WHAT YOU WILL DO
All lines from the one containing "dan bermaksud mendahului" to the final line of the material should be retyped exactly. Nothing else belongs in the response.

RECORD EXTRACTS
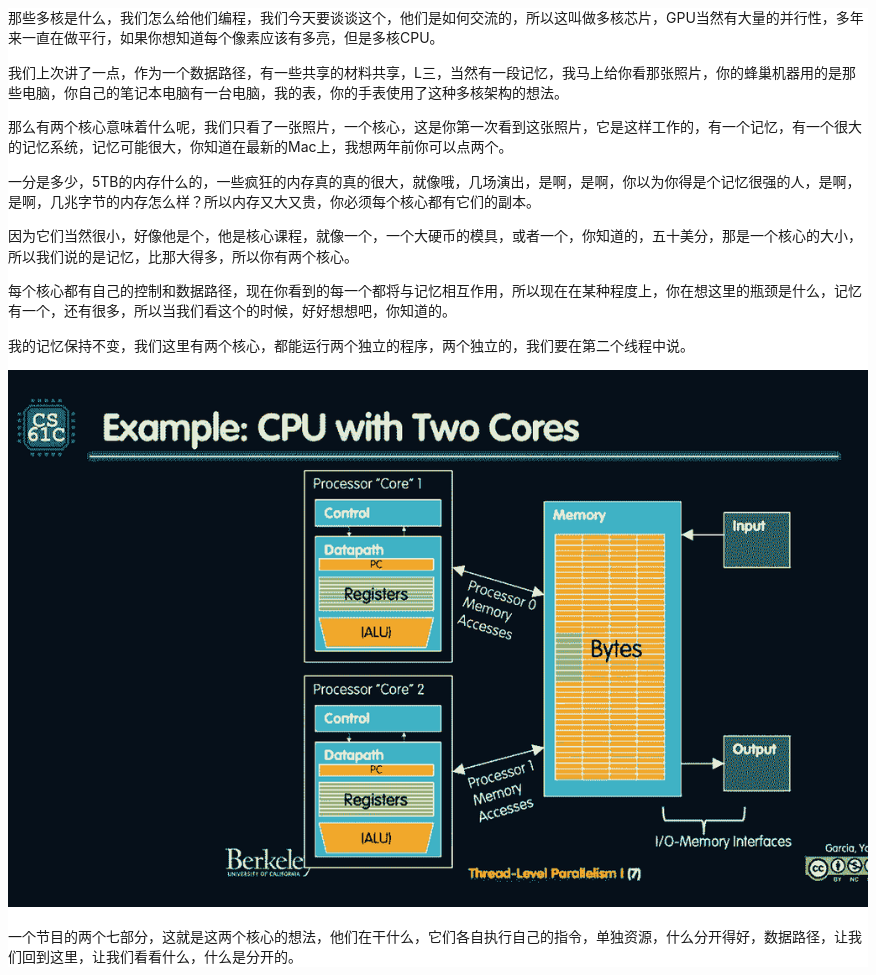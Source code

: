 那些多核是什么，我们怎么给他们编程，我们今天要谈谈这个，他们是如何交流的，所以这叫做多核芯片，GPU当然有大量的并行性，多年来一直在做平行，如果你想知道每个像素应该有多亮，但是多核CPU。

我们上次讲了一点，作为一个数据路径，有一些共享的材料共享，L三，当然有一段记忆，我马上给你看那张照片，你的蜂巢机器用的是那些电脑，你自己的笔记本电脑有一台电脑，我的表，你的手表使用了这种多核架构的想法。

那么有两个核心意味着什么呢，我们只看了一张照片，一个核心，这是你第一次看到这张照片，它是这样工作的，有一个记忆，有一个很大的记忆系统，记忆可能很大，你知道在最新的Mac上，我想两年前你可以点两个。

一分是多少，5TB的内存什么的，一些疯狂的内存真的真的很大，就像哦，几场演出，是啊，是啊，你以为你得是个记忆很强的人，是啊，是啊，几兆字节的内存怎么样？所以内存又大又贵，你必须每个核心都有它们的副本。

因为它们当然很小，好像他是个，他是核心课程，就像一个，一个大硬币的模具，或者一个，你知道的，五十美分，那是一个核心的大小，所以我们说的是记忆，比那大得多，所以你有两个核心。

每个核心都有自己的控制和数据路径，现在你看到的每一个都将与记忆相互作用，所以现在在某种程度上，你在想这里的瓶颈是什么，记忆有一个，还有很多，所以当我们看这个的时候，好好想想吧，你知道的。

我的记忆保持不变，我们这里有两个核心，都能运行两个独立的程序，两个独立的，我们要在第二个线程中说。

![](img/0234913ec67963ce2ac0e1bbc75de635_18.png)

一个节目的两个七部分，这就是这两个核心的想法，他们在干什么，它们各自执行自己的指令，单独资源，什么分开得好，数据路径，让我们回到这里，让我们看看什么，什么是分开的。


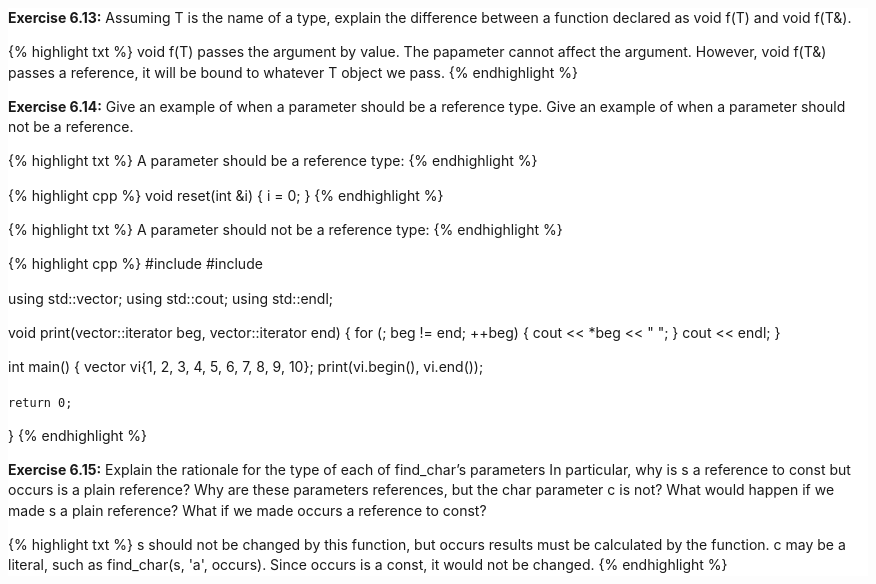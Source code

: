 
<strong>Exercise 6.13:</strong> Assuming T is the name of a type, explain the difference between a function declared as void f(T) and void f(T&).

{% highlight txt %}
void f(T) passes the argument by value. The papameter cannot affect the argument. However, void f(T&) passes a reference, it will be bound to whatever T object we pass.
{% endhighlight %}


<strong>Exercise 6.14:</strong> Give an example of when a parameter should be a reference type. Give an example of when a parameter should not be a reference.

{% highlight txt %}
A parameter should be a reference type:
{% endhighlight %}

{% highlight cpp %}
void reset(int &i) {
    i = 0;
}
{% endhighlight %}

{% highlight txt %}
A parameter should not be a reference type:
{% endhighlight %}

{% highlight cpp %}
#include <iostream>
#include <vector>

using std::vector;
using std::cout;
using std::endl;

void print(vector<int>::iterator beg, vector<int>::iterator end) {
    for (; beg != end; ++beg) {
        cout << *beg << " ";
    } cout << endl;
}

int main() {
    vector<int> vi{1, 2, 3, 4, 5, 6, 7, 8, 9, 10};
    print(vi.begin(), vi.end());
    
    return 0;
}
{% endhighlight %}


<strong>Exercise 6.15:</strong> Explain the rationale for the type of each of find_char’s parameters In particular, why is s a reference to const but occurs is a plain reference? Why are these parameters references, but the char parameter c is not? What would happen if we made s a plain reference? What if we made occurs a reference to const?

{% highlight txt %}
s should not be changed by this function, but occurs results must be calculated by the function.
c may be a literal, such as find_char(s, 'a', occurs).
Since occurs is a const, it would not be changed.
{% endhighlight %}
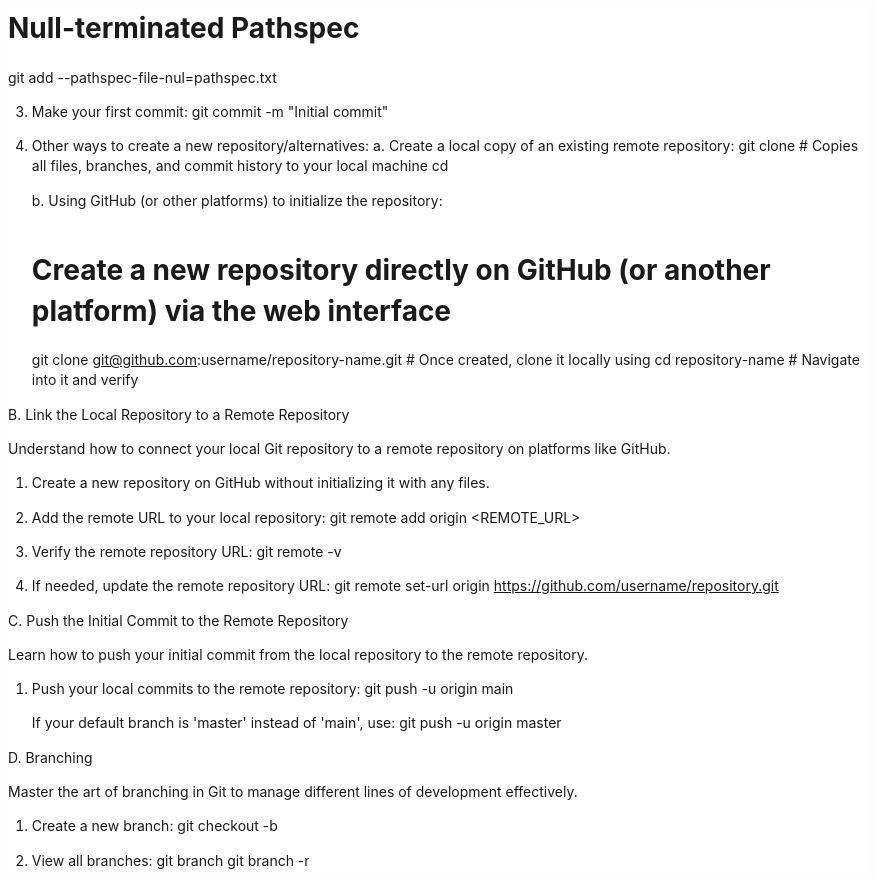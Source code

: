    # Null-terminated Pathspec
   git add --pathspec-file-nul=pathspec.txt

3. Make your first commit:
   git commit -m "Initial commit"

4. Other ways to create a new repository/alternatives:
   a. Create a local copy of an existing remote repository:
      git clone <repository-url>        # Copies all files, branches, and commit history to your local machine
      cd <repository-name>

   b. Using GitHub (or other platforms) to initialize the repository:
      # Create a new repository directly on GitHub (or another platform) via the web interface
      git clone git@github.com:username/repository-name.git # Once created, clone it locally using
      cd repository-name                # Navigate into it and verify


B. Link the Local Repository to a Remote Repository

Understand how to connect your local Git repository to a remote repository on platforms like GitHub.

1. Create a new repository on GitHub without initializing it with any files.

2. Add the remote URL to your local repository:
   git remote add origin <REMOTE_URL>

3. Verify the remote repository URL:
   git remote -v

4. If needed, update the remote repository URL:
   git remote set-url origin https://github.com/username/repository.git


C. Push the Initial Commit to the Remote Repository

Learn how to push your initial commit from the local repository to the remote repository.

1. Push your local commits to the remote repository:
   git push -u origin main

   If your default branch is 'master' instead of 'main', use:
   git push -u origin master


D. Branching

Master the art of branching in Git to manage different lines of development effectively.

1. Create a new branch:
   git checkout -b <branch-name>

2. View all branches:
   git branch
   git branch -r
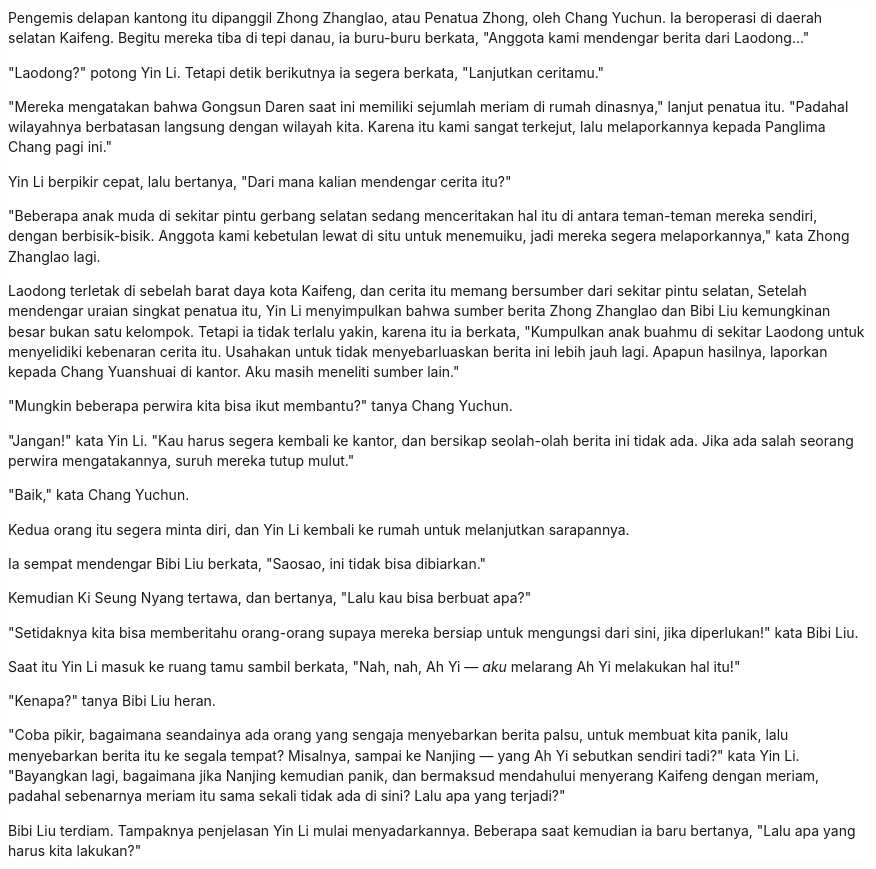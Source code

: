 Pengemis delapan kantong itu dipanggil Zhong Zhanglao, atau Penatua Zhong, oleh Chang Yuchun. Ia beroperasi di daerah selatan Kaifeng. 
Begitu mereka tiba di tepi danau, ia buru-buru berkata, "Anggota kami mendengar berita dari Laodong..."

"Laodong?" potong Yin Li. Tetapi detik berikutnya ia segera berkata, "Lanjutkan ceritamu."

"Mereka mengatakan bahwa Gongsun Daren saat ini memiliki sejumlah meriam di rumah dinasnya," lanjut penatua itu. "Padahal wilayahnya berbatasan 
langsung dengan wilayah kita. Karena itu kami sangat terkejut, lalu melaporkannya kepada Panglima Chang pagi ini."

Yin Li berpikir cepat, lalu bertanya, "Dari mana kalian mendengar cerita itu?"

"Beberapa anak muda di sekitar pintu gerbang selatan sedang menceritakan hal itu di antara teman-teman mereka sendiri, dengan berbisik-bisik. 
Anggota kami kebetulan lewat di situ untuk menemuiku, jadi mereka segera melaporkannya," kata Zhong Zhanglao lagi.

Laodong terletak di sebelah barat daya kota Kaifeng, dan cerita itu memang bersumber dari sekitar pintu selatan, Setelah mendengar uraian singkat 
penatua itu, Yin Li menyimpulkan bahwa sumber berita Zhong Zhanglao dan Bibi Liu kemungkinan besar bukan satu kelompok. Tetapi ia tidak terlalu 
yakin, karena itu ia berkata, "Kumpulkan anak buahmu di sekitar Laodong untuk menyelidiki kebenaran cerita itu. Usahakan untuk tidak menyebarluaskan 
berita ini lebih jauh lagi. Apapun hasilnya, laporkan kepada Chang Yuanshuai di kantor. Aku masih meneliti sumber lain."

"Mungkin beberapa perwira kita bisa ikut membantu?" tanya Chang Yuchun.

"Jangan!" kata Yin Li. "Kau harus segera kembali ke kantor, dan bersikap seolah-olah berita ini tidak ada. Jika ada salah seorang perwira mengatakannya, 
suruh mereka tutup mulut."

"Baik," kata Chang Yuchun.

Kedua orang itu segera minta diri, dan Yin Li kembali ke rumah untuk melanjutkan sarapannya.

Ia sempat mendengar Bibi Liu berkata, "Saosao, ini tidak bisa dibiarkan."

Kemudian Ki Seung Nyang tertawa, dan bertanya, "Lalu kau bisa berbuat apa?"

"Setidaknya kita bisa memberitahu orang-orang supaya mereka bersiap untuk mengungsi dari sini, jika diperlukan!" kata Bibi Liu.

Saat itu Yin Li masuk ke ruang tamu sambil berkata, "Nah, nah, Ah Yi — _aku_ melarang Ah Yi melakukan hal itu!"

"Kenapa?" tanya Bibi Liu heran.

"Coba pikir, bagaimana seandainya ada orang yang sengaja menyebarkan berita palsu, untuk membuat kita panik, lalu menyebarkan berita itu 
ke segala tempat? Misalnya, sampai ke Nanjing — yang Ah Yi sebutkan sendiri tadi?" kata Yin Li. "Bayangkan lagi, bagaimana jika Nanjing kemudian panik, 
dan bermaksud mendahului menyerang Kaifeng dengan meriam, padahal sebenarnya meriam itu sama sekali tidak ada di sini? Lalu apa yang terjadi?"

Bibi Liu terdiam. Tampaknya penjelasan Yin Li mulai menyadarkannya. Beberapa saat kemudian ia baru bertanya, "Lalu apa yang harus kita lakukan?"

FINISHED EXERCISE
dan bermaksud mendahului menyerang Kaifeng dengan meriam, padahal sebenarnya meriam itu sama sekali tidak ada di sini? Lalu apa yang terjadi?"

Bibi Liu terdiam. Tampaknya penjelasan Yin Li mulai menyadarkannya. Beberapa saat kemudian ia baru bertanya, "Lalu apa yang harus kita lakukan?"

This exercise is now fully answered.